Beberapa perampok masih ada
dipondok mereka untuk menikmati apa saja yang ada dan yang bisa mereka makan.
Ketika kawanan perampok sedang menikmati semua itu, sang pangeran dan istrinya
pun pulang. Betapa geramnya sang pangeran ketika melihat pondoknya telah
berantakan, tanpa basa-basi lagi, sang pangeran pun langsung menyerang para
perampok, dan terjadilah pertarungan yang sangat sengit, sementara itu putri
Gelam pun sibuk mencari dan memanggil putra putri mereka.

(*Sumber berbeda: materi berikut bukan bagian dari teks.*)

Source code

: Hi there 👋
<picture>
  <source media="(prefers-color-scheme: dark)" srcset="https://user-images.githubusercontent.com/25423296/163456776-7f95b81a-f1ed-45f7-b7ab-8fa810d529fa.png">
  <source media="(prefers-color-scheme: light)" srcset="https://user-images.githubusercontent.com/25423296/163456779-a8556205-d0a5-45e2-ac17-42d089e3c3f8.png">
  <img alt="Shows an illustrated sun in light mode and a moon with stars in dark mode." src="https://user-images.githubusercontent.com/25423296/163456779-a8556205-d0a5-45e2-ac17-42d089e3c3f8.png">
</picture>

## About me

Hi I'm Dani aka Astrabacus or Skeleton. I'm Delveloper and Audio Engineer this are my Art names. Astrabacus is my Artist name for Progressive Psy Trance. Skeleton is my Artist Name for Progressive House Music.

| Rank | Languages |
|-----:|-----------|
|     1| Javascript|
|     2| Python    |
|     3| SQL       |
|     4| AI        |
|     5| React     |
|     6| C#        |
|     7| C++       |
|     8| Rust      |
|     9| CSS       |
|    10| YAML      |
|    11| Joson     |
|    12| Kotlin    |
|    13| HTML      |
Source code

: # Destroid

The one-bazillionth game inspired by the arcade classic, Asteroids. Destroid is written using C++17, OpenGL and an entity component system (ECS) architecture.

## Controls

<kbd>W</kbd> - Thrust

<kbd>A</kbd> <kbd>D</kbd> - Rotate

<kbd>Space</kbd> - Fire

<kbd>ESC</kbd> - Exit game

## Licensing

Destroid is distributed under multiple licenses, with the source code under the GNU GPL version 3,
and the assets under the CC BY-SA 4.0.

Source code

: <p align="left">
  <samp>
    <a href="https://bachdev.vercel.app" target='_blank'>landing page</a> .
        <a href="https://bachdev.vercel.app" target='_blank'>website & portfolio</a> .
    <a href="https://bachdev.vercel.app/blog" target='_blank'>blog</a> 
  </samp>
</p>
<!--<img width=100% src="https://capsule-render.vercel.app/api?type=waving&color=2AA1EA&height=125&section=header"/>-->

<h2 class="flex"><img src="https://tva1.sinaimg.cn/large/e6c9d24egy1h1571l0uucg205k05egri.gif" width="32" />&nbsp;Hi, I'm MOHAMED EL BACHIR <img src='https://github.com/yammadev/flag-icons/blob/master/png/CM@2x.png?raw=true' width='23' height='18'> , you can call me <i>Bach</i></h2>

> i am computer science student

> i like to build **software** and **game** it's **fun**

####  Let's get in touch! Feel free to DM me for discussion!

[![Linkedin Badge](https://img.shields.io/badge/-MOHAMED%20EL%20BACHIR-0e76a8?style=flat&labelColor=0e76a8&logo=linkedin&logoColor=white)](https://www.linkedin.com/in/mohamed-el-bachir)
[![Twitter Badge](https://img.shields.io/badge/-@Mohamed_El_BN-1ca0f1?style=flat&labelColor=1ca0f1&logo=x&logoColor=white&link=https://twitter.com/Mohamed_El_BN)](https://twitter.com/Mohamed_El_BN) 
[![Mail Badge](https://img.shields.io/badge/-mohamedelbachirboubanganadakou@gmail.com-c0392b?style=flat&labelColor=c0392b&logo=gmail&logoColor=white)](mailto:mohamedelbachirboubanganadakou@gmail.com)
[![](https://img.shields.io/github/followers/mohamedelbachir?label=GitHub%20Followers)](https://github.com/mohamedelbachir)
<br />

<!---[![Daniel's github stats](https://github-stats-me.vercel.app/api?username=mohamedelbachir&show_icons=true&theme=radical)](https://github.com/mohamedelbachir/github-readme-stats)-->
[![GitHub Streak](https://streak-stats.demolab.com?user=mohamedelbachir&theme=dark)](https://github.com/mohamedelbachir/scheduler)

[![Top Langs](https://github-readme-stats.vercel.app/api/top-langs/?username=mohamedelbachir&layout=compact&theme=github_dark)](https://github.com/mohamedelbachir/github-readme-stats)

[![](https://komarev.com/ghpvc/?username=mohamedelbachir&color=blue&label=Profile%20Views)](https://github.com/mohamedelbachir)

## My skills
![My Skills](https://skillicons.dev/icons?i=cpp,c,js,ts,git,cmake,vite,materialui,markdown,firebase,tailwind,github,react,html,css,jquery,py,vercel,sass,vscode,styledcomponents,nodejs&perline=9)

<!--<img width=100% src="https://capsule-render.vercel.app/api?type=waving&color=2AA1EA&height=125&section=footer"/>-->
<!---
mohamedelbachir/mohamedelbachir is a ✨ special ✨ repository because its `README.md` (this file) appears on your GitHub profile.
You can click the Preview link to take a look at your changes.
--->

Satu persatu pun para perampok
tumbang ditangan pangeran. Setelah semuanya mati terbunuh, pangeran ingat akan
putra putrinya, diapun berlari kesana kemari sambil memanggil anak-anaknya,
namun apa yang terjadi, seketika pangeran terperangah, melihat sosok putranya
telah terkapar bersimbah darah.
Setelah mengetahui putranya tak
bernyawa lagi, pangeranpun langsung menangis sejadi-jadinya, tanpa
dihiraukannya lagi jasad putranya. Dia terhuyung kesana kemari sambil menjerit,
dan akhirnya dia tersungkur pada tanah bekas kubangan babi. Tangisnya kian
menjadi, air mata yang mengucur tiada henti menggenangi tanah berlubang bekas
kubangan babi tempat dia tersungkur, lama-lama kian membanjiri dan
menenggelamkannya. Dimana saat itu tubuh sang pangeran hanya terlihat bagian
kepala saja. Saat itu istrinya berupaya untuk menarik rambut suaminya, namun
seakan ada magnet yang menyeret tubuh pangeran hingga terhisap didalam genangan
air yang kian membesar, dan putri Gelampun terlempar dan tersangkut pada
pepohonan.
Suatu keajaiban pun terjadi, kubangan
babi itu meluas hingga membentuk sebuah danau, dan munculah sosok yang menjelma
seeokor ikan besar sebagai jelmaan dari tubuh sang pangeran, sementara sosok
putri Gelam yang tersangkut dipepohonan menjelma sebagai seekor burung putih
berleher panjang.
Tahun terus berganti, setiap bulan
purnama terjadilah pertemuan antara seekor ikan besar dan seeokor burung di
tepian danau tersebut, setiap habis bulan purnama pula lah selalu terdapat
hamparan telur burung yang kemudian jadi santapan para pemancing.
Semenjak adanya danau tersebut,
warga kampung sekitar menamakannya Danau Teluk Gelam. Danau adalah jelmaan dari
kubangan babi yang digenangi air mata sang pangeran, sedangkan Teluk adalah
kata dari telur dan Gelam adalah nama burung jelmaan dari si Putri Gelam,
sampai saat ini danau tersebut identik dengan sebutan “DANAU TELUK GELAM” yang
saat ini menjadi primadona kawasan Wisata Alam di Ogan Komering Ilir (OKI).